Colon samples were prepared for 10% homogenate in saline. NO level, myeloperoxidase (MPO) activity, and glutathione content were determined using commercial kits (BioSino Bio-technology and Science Inc., China). Protein concentration was measured quantitatively using bicinchoninic acid protein assay kit.

Histopathology of Colon Tissues

The colon tissues of rats were removed, fixed with 4% paraformaldehyde in PBS, and then decalcified for 10 days with ethylenediaminetetraacetic acid and embedded in paraffin for histological analysis. The paraffin sections were stained with hematoxylin and eosin (HE), and photographed with Axio Imager D2 (Zeiss, Oberkochen, Germany) for conventional morphological evaluation. Microscopic score was calculated as in literature report (Yang et al., 2016). The microscopic score was evaluated on a 0–10 scale by a pathologist observer, who was unaware of the experiment groups.

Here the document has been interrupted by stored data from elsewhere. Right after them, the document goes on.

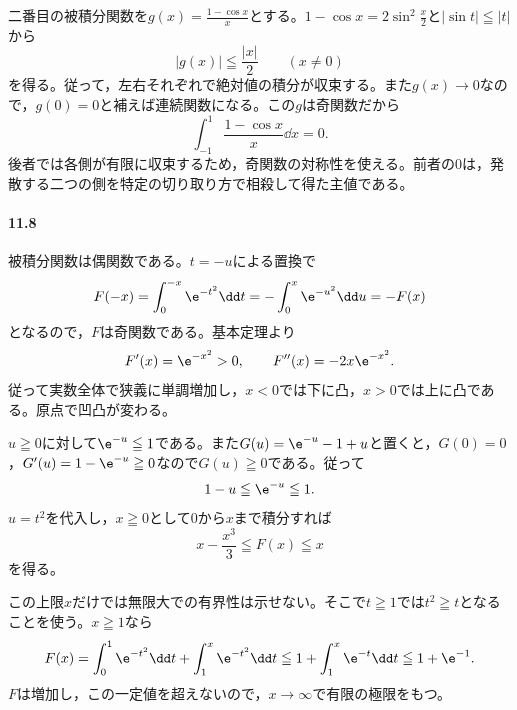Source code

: 二番目の被積分関数を$g(x)=\frac{1-\cos x}{x}$とする。$1-\cos x=2\sin^2\frac x2$と$|\sin t|\leqq|t|$から
\[
 |g(x)|\leqq\frac{|x|}{2}\qquad(x\ne0)
\]
を得る。従って，左右それぞれで絶対値の積分が収束する。また$g(x)\to0$なので，$g(0)=0$と補えば連続関数になる。この$g$は奇関数だから
\[
 \int_{-1}^1\frac{1-\cos x}{x}\dd x=0.
\]
後者では各側が有限に収束するため，奇関数の対称性を使える。前者の$0$は，発散する二つの側を特定の切り取り方で相殺して得た主値である。

\paragraph{11.8}
被積分関数は偶関数である。$t=-u$による置換で
\[
 F(-x)=\int_0^{-x}\e^{-t^2}\dd t
 =-\int_0^x\e^{-u^2}\dd u=-F(x)
\]
となるので，$F$は奇関数である。基本定理より
\[
 F'(x)=\e^{-x^2}>0,\qquad F''(x)=-2x\e^{-x^2}.
\]
従って実数全体で狭義に単調増加し，$x<0$では下に凸，$x>0$では上に凸である。原点で凹凸が変わる。

$u\geqq0$に対して$\e^{-u}\leqq1$である。また$G(u)=\e^{-u}-1+u$と置くと，$G(0)=0$，$G'(u)=1-\e^{-u}\geqq0$なので$G(u)\geqq0$である。従って
\[
 1-u\leqq\e^{-u}\leqq1.
\]
$u=t^2$を代入し，$x\geqq0$として$0$から$x$まで積分すれば
\[
 \boxed{x-\frac{x^3}{3}\leqq F(x)\leqq x}
\]
を得る。

この上限$x$だけでは無限大での有界性は示せない。そこで$t\geqq1$では$t^2\geqq t$となることを使う。$x\geqq1$なら
\[
 F(x)=\int_0^1\e^{-t^2}\dd t+\int_1^x\e^{-t^2}\dd t
 \leqq1+\int_1^x\e^{-t}\dd t
 \leqq1+\e^{-1}.
\]
$F$は増加し，この一定値を超えないので，$x\to\infty$で有限の極限をもつ。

Isolated Intestinal Tissue Preparation and Isometric Measurements

Mice were euthanized with CO₂. Intestinal tissues (including jejunum and ileum) were harvested quickly and cut transversely into 1-cm sections. The tissue section was mounted longitudinally, and the contraction of longitudinal smooth muscle was recorded following previously reported methods (Liu et al., 2016b). Briefly, the lower end of the intestine section was tied with a holder at the bottom of the organ bath, while the upper end was connected to an isometric force transducer with a silk-braided nonabsorbable suture (Johnson & Johnson Medical (China) Ltd., Shanghai, China) for recording mechanical activity. Intestine contractions were recorded using the Power Lab system and Chart 7 software (AD instrument Ltd., Australia). The Maxwell bath was filled with 10 ml of Tyrode’s solution (1 L contains NaCl 8.0 g, CaCl₂ 0.2 g, KCl 0.2 g, MgCl₂ 0.1 g, NaHCO₃ 1.0 g, KH₂PO₄ 0.05 g, glucose 1.0 g, pH 7.4) and maintained at a constant temperature (37.0 ± 0.5°C) and bubbled with 95% O₂ and 5% CO₂ gas. The intestine sections were allowed to equilibrate for 30 min before the experiment started. During the equilibration period, the section was rinsed every 30 min with Tyrode’s solution, and the basal tension was maintained. Acetylcholine (ACh, 0.1 μM), histamine (HA, 10 mg/l), BaCl₂ (50 mg/l), and KCl (40 mM) were used for mechanism researches, respectively.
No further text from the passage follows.